I don't know about you, but when I wasn't (re-)reading Capital, I was spending a significant part of my summer trying to figure out where I was going to work during the 2010-2011 academic year. After the initial round of sessional job postings (listed course by course here at the University of Ottawa) I was only offered one course, in the Visual Arts Department, which is 'Art Theories' in Winter Semester (for my California friends unfamiliar with the term, the Winter Semester runs from January to late April). While I like the prospect of diversifying my teaching repertoire with the 'Art Theories' course, having written a book on the philosophy of art and all, for a few months I had no Fall teaching.

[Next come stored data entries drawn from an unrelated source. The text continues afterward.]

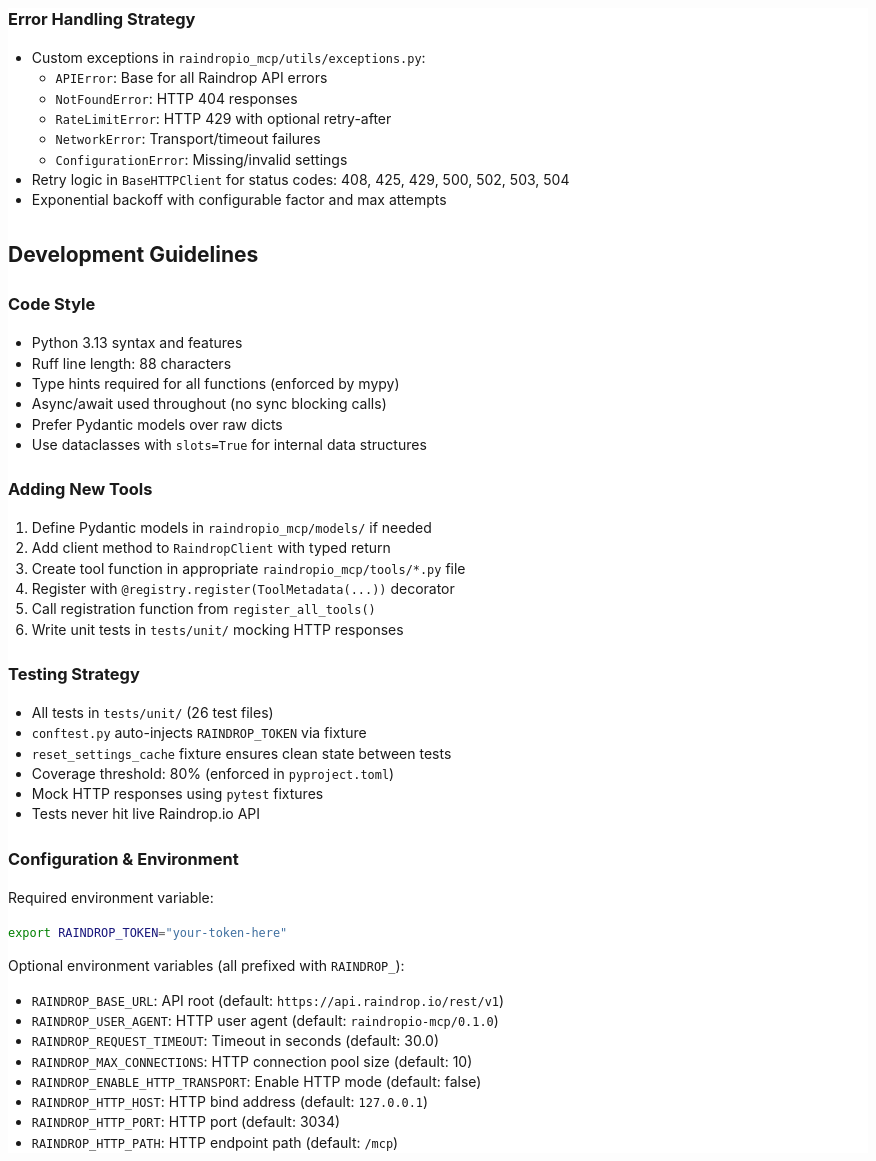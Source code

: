 ### Error Handling Strategy

- Custom exceptions in `raindropio_mcp/utils/exceptions.py`:
  - `APIError`: Base for all Raindrop API errors
  - `NotFoundError`: HTTP 404 responses
  - `RateLimitError`: HTTP 429 with optional retry-after
  - `NetworkError`: Transport/timeout failures
  - `ConfigurationError`: Missing/invalid settings
- Retry logic in `BaseHTTPClient` for status codes: 408, 425, 429, 500, 502, 503, 504
- Exponential backoff with configurable factor and max attempts

## Development Guidelines

### Code Style

- Python 3.13 syntax and features
- Ruff line length: 88 characters
- Type hints required for all functions (enforced by mypy)
- Async/await used throughout (no sync blocking calls)
- Prefer Pydantic models over raw dicts
- Use dataclasses with `slots=True` for internal data structures

### Adding New Tools

1. Define Pydantic models in `raindropio_mcp/models/` if needed
1. Add client method to `RaindropClient` with typed return
1. Create tool function in appropriate `raindropio_mcp/tools/*.py` file
1. Register with `@registry.register(ToolMetadata(...))` decorator
1. Call registration function from `register_all_tools()`
1. Write unit tests in `tests/unit/` mocking HTTP responses

### Testing Strategy

- All tests in `tests/unit/` (26 test files)
- `conftest.py` auto-injects `RAINDROP_TOKEN` via fixture
- `reset_settings_cache` fixture ensures clean state between tests
- Coverage threshold: 80% (enforced in `pyproject.toml`)
- Mock HTTP responses using `pytest` fixtures
- Tests never hit live Raindrop.io API

### Configuration & Environment

Required environment variable:

```bash
export RAINDROP_TOKEN="your-token-here"
```

Optional environment variables (all prefixed with `RAINDROP_`):

- `RAINDROP_BASE_URL`: API root (default: `https://api.raindrop.io/rest/v1`)
- `RAINDROP_USER_AGENT`: HTTP user agent (default: `raindropio-mcp/0.1.0`)
- `RAINDROP_REQUEST_TIMEOUT`: Timeout in seconds (default: 30.0)
- `RAINDROP_MAX_CONNECTIONS`: HTTP connection pool size (default: 10)
- `RAINDROP_ENABLE_HTTP_TRANSPORT`: Enable HTTP mode (default: false)
- `RAINDROP_HTTP_HOST`: HTTP bind address (default: `127.0.0.1`)
- `RAINDROP_HTTP_PORT`: HTTP port (default: 3034)
- `RAINDROP_HTTP_PATH`: HTTP endpoint path (default: `/mcp`)

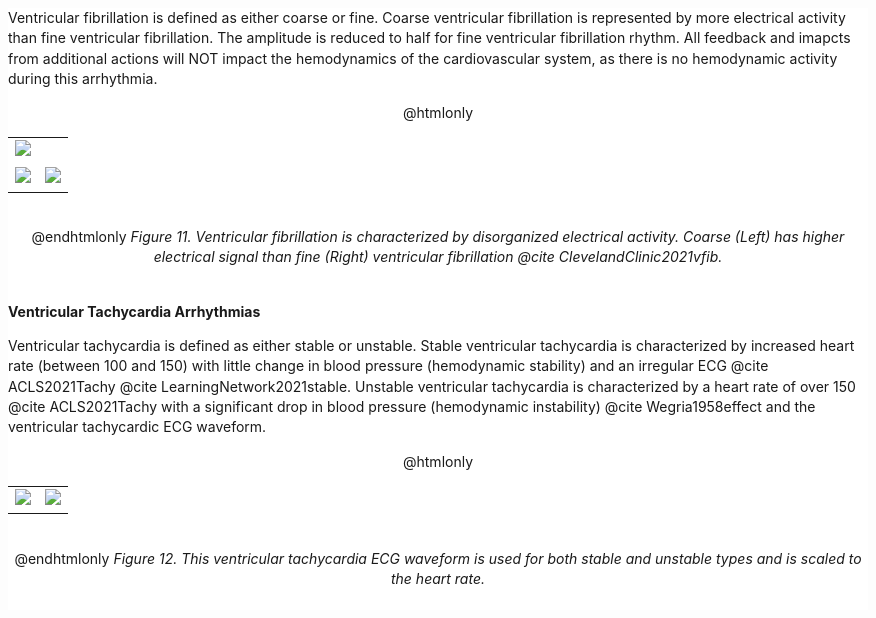Ventricular fibrillation is defined as either coarse or fine.
Coarse ventricular fibrillation is represented by more electrical activity than fine ventricular fibrillation.
The amplitude is reduced to half for fine ventricular fibrillation rhythm.
All feedback and imapcts from additional actions will NOT impact the hemodynamics of the cardiovascular system, as there is no hemodynamic activity during this arrhythmia.

<center>
@htmlonly
<table>
<tr>
<td colspan="2">
<a href="./Images/Cardiovascular/VentricularFibrillation_ACLS.jpg"><img src="./Images/Cardiovascular/VentricularFibrillation_ACLS.jpg"></a>
</td>
</tr>
<tr>
<td><a href="./plots/Cardiovascular/ECGCoarseVF_Engine.jpg"><img src="./plots/Cardiovascular/ECGCoarseVF_Engine.jpg" width="550"></a>
</td>
<td><a href="./plots/Cardiovascular/ECGFineVF_Engine.jpg"><img src="./plots/Cardiovascular/ECGFineVF_Engine.jpg" width="550"></a>
</td>
</tr>
</table>
<br>
@endhtmlonly
<i>Figure 11. Ventricular fibrillation is characterized by disorganized electrical activity. Coarse (Left) has higher electrical signal than fine (Right) ventricular fibrillation @cite ClevelandClinic2021vfib. </i>
</center><br>

<b>Ventricular Tachycardia Arrhythmias</b>

Ventricular tachycardia is defined as either stable or unstable.
Stable ventricular tachycardia is characterized by increased heart rate (between 100 and 150) with little change in blood pressure (hemodynamic stability) and an irregular ECG @cite ACLS2021Tachy @cite LearningNetwork2021stable.
Unstable ventricular tachycardia is characterized by a heart rate of over 150 @cite ACLS2021Tachy with a significant drop in blood pressure (hemodynamic instability) @cite Wegria1958effect and the ventricular tachycardic ECG waveform.

<center>
@htmlonly
<table>
<tr>
<td><a href="./Images/Cardiovascular/VentricularTachycardia_Exp.png"><img src="./Images/Cardiovascular/VentricularTachycardia_Exp.png" width="550"></a>
</td>
<td><a href="./plots/Cardiovascular/ECGVT_Engine.jpg"><img src="./plots/Cardiovascular/ECGVT_Engine.jpg" width="550"></a>
</td>
</tr>
</table>
<br>
@endhtmlonly
<i>Figure 12. This ventricular tachycardia ECG waveform is used for both stable and unstable types and is scaled to the heart rate. </i>
</center><br>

I can now add, having signed the contract yesterday, that I will be teaching 'Reasoning and Critical Thinking' in the Fall. That gets me to the 1/1 course load that I've been living off for the past four years, so I've survived, somewhat, the across-the-board cuts (enabled, I've heard, by an increase in teaching duties for full-time professors) here at the University of Ottawa. I'm hoping, with a few more posts up, to add another course or two.
A lot of philosophy professors find 'Reasoning and Critical Thinking' to be a pain to teach, but I must say that I prefer it to unemployment.
To conclude, I'll link to two blog posts about adjunct work and the humanities, although I will add that I'm more on the side of Peter Gratton (here) rather than Ian Bogost (here); I don't think that contemporary 'humanist' disciplines suffer from isolationism as much as they suffer from some combination of explicit and implicit (residual) elitism.